The actor plays Russell Poole, a Los Angeles Police (LAPD) inspector who investigated the murder of rapper Notorious B.I.G. in 1997, before being pushed to resign two years later. For France Inter, he returns to his role, to the political dimension of the film but also to his attachment to the Deauville festival.
FRANCE INTER: This is a very critical film about the Los Angeles police...
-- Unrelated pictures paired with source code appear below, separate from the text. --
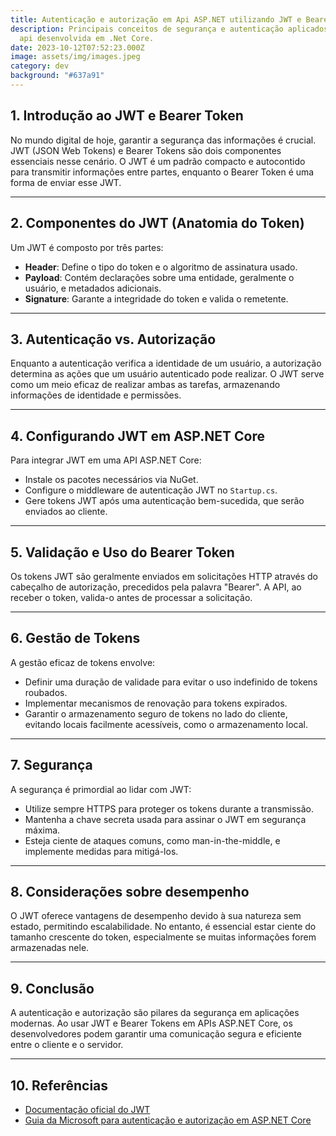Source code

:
 ```yaml
---
title: Autenticação e autorização em Api ASP.NET utilizando JWT e Bearer Token
description: Principais conceitos de segurança e autenticação aplicados em uma
  api desenvolvida em .Net Core.
date: 2023-10-12T07:52:23.000Z
image: assets/img/images.jpeg
category: dev
background: "#637a91"
---
```



## 1. Introdução ao JWT e Bearer Token

No mundo digital de hoje, garantir a segurança das informações é crucial. JWT (JSON Web Tokens) e Bearer Tokens são dois componentes essenciais nesse cenário. O JWT é um padrão compacto e autocontido para transmitir informações entre partes, enquanto o Bearer Token é uma forma de enviar esse JWT.

- - -

## 2. Componentes do JWT (Anatomia do Token)

Um JWT é composto por três partes:

* **Header**: Define o tipo do token e o algoritmo de assinatura usado.
* **Payload**: Contém declarações sobre uma entidade, geralmente o usuário, e metadados adicionais.
* **Signature**: Garante a integridade do token e valida o remetente.

- - -

## 3. Autenticação vs. Autorização

Enquanto a autenticação verifica a identidade de um usuário, a autorização determina as ações que um usuário autenticado pode realizar. O JWT serve como um meio eficaz de realizar ambas as tarefas, armazenando informações de identidade e permissões.

- - -

## 4. Configurando JWT em ASP.NET Core

Para integrar JWT em uma API ASP.NET Core:

* Instale os pacotes necessários via NuGet.
* Configure o middleware de autenticação JWT no `Startup.cs`.
* Gere tokens JWT após uma autenticação bem-sucedida, que serão enviados ao cliente.

- - -

## 5. Validação e Uso do Bearer Token

Os tokens JWT são geralmente enviados em solicitações HTTP através do cabeçalho de autorização, precedidos pela palavra "Bearer". A API, ao receber o token, valida-o antes de processar a solicitação.

- - -

## 6. Gestão de Tokens

A gestão eficaz de tokens envolve:

* Definir uma duração de validade para evitar o uso indefinido de tokens roubados.
* Implementar mecanismos de renovação para tokens expirados.
* Garantir o armazenamento seguro de tokens no lado do cliente, evitando locais facilmente acessíveis, como o armazenamento local.

- - -

## 7. Segurança

A segurança é primordial ao lidar com JWT:

* Utilize sempre HTTPS para proteger os tokens durante a transmissão.
* Mantenha a chave secreta usada para assinar o JWT em segurança máxima.
* Esteja ciente de ataques comuns, como man-in-the-middle, e implemente medidas para mitigá-los.

- - -

## 8. Considerações sobre desempenho

O JWT oferece vantagens de desempenho devido à sua natureza sem estado, permitindo escalabilidade. No entanto, é essencial estar ciente do tamanho crescente do token, especialmente se muitas informações forem armazenadas nele.

- - -

## 9. Conclusão

A autenticação e autorização são pilares da segurança em aplicações modernas. Ao usar JWT e Bearer Tokens em APIs ASP.NET Core, os desenvolvedores podem garantir uma comunicação segura e eficiente entre o cliente e o servidor.

- - -

## 10. Referências

* [Documentação oficial do JWT](https://jwt.io/)
* [Guia da Microsoft para autenticação e autorização em ASP.NET Core](https://docs.microsoft.com/pt-br/aspnet/core/security/)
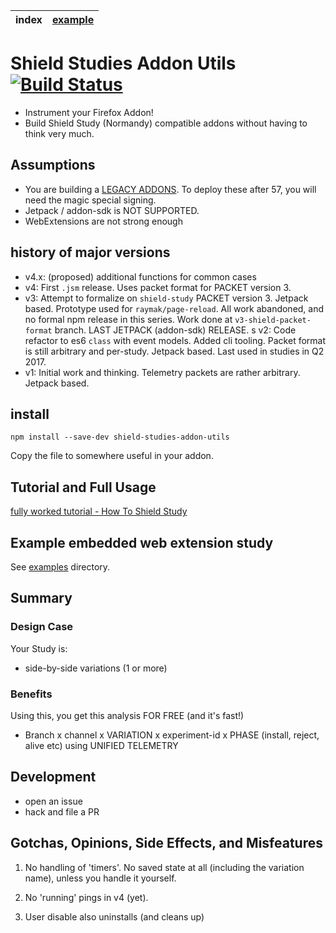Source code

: | index | [example]     |
|-------|---------------|


# Shield Studies Addon Utils [![Build Status](https://travis-ci.org/tombell/travis-ci-status.svg?branch=master)](https://travis-ci.org/tombell/travis-ci-status)

- Instrument your Firefox Addon!
- Build Shield Study (Normandy) compatible addons without having to think very much.

## Assumptions

- You are building a [LEGACY ADDONS](https://developer.mozilla.org/en-US/Add-ons/Legacy_add_ons).  To deploy these after 57, you will need the magic special signing.
-  Jetpack / addon-sdk is NOT SUPPORTED.
- WebExtensions are not strong enough

## history of major versions

- v4.x: (proposed)  additional functions for common cases
- v4: First `.jsm` release.  Uses packet format for PACKET version 3.
- v3: Attempt to formalize on `shield-study` PACKET version 3.  Jetpack based.  Prototype used for `raymak/page-reload`.  All work abandoned, and no formal npm release in this series.  Work done at `v3-shield-packet-format` branch.  LAST JETPACK (addon-sdk) RELEASE.
s v2: Code refactor to es6 `class` with event models.  Added cli tooling.  Packet format is still arbitrary and per-study.  Jetpack based.  Last used in studies in Q2 2017.
- v1: Initial work and thinking.  Telemetry packets are rather arbitrary.  Jetpack based.



## install

```
npm install --save-dev shield-studies-addon-utils
```

Copy the file to somewhere useful in your addon.


## Tutorial and Full Usage

[fully worked tutorial - How To Shield Study](./howToShieldStudy.md)

## Example embedded web extension study

See [examples](`example`) directory.

## Summary

### Design Case

Your Study is:

- side-by-side variations (1 or more)

### Benefits

Using this, you get this analysis FOR FREE (and it's fast!)

- Branch x channel x VARIATION x experiment-id x PHASE (install, reject, alive etc) using UNIFIED TELEMETRY


## Development

- open an issue
- hack and file a PR


## Gotchas, Opinions, Side Effects, and Misfeatures

1.  No handling of 'timers'.  No saved state at all (including the variation name), unless you handle it yourself.

2.  No 'running' pings in v4 (yet).

3.  User disable also uninstalls (and cleans up)


[example]: examples/README.md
JOHNNY DEPP: "Many people didn't want this movie to be made. The 1990s in L.A. was a very radical time. Tensions were strong, there had been riots, tanks, the deployment of the National Guard, etc. And when Christopher Wallace [the real name of Notorious B.I.G., ed.] was murdered in Los Angeles, I believe that behind his death, it is not as simple as someone who would have come out of nowhere to kill him. It's not that simple. There are several layers, which overlap, and take you to the truth."
Do you like to play in films that have a political dimension?
"You sometimes have the opportunity, by acting in a film, to transmit important information to the public, things to which they would not have yet been exposed, facts that have never been brought to light for various reasons... I like to be able to give information to people, to do something good. And not only for people by giving them the truth, but also to support Voletta Wallace, Biggie's mother, after all the suffering she had to endure. She still has no answers. Russell Poole [who died in 2015 of an aneurysm rupture] is the one who came closest to the truth."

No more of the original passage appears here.